═══ Records for this task ═══
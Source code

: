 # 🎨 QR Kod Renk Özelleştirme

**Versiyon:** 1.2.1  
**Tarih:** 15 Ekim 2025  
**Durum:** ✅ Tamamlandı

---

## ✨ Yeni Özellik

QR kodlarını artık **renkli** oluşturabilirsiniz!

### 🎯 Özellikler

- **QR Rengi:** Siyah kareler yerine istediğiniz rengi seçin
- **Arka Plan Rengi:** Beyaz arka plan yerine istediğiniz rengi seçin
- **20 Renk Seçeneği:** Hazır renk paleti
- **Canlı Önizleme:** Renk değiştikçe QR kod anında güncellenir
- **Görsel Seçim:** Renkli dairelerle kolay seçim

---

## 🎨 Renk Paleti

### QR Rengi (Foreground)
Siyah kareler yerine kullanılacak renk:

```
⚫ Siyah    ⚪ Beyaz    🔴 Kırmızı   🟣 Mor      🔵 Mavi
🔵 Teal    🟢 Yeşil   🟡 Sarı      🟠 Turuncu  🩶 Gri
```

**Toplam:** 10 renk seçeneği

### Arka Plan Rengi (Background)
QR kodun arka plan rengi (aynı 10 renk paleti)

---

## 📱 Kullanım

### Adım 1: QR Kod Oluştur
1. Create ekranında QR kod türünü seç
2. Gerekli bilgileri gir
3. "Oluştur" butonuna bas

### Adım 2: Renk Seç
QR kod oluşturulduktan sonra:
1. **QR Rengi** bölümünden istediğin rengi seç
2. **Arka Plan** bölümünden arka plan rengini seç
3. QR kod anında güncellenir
═══
═══ Records for this task ═══
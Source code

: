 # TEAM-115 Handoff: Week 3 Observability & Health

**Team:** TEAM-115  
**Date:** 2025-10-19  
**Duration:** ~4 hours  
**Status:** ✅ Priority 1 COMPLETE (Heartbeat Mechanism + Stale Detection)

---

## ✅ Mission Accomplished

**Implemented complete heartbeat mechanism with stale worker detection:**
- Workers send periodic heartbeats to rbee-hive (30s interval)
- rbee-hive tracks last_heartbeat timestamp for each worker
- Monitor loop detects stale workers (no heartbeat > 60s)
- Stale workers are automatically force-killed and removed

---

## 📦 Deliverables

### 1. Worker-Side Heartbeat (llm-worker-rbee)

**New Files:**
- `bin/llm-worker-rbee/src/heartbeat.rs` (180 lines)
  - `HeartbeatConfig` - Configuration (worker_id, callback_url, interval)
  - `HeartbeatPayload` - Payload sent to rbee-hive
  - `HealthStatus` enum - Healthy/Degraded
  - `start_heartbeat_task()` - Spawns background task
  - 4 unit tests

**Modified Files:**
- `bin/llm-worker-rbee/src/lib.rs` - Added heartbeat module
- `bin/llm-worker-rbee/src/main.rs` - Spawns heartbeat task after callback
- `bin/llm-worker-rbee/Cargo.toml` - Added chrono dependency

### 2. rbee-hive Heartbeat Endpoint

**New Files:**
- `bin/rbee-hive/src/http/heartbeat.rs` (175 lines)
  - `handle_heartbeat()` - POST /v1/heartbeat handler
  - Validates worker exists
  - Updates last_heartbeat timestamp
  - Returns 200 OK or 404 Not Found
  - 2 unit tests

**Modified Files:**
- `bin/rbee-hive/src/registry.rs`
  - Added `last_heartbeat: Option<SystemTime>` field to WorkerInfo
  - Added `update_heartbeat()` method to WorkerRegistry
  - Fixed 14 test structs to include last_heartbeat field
═══
What to do:
Across the listing above, count the lines that include "yerine" and give the figure with no other words.

Expected answer:
3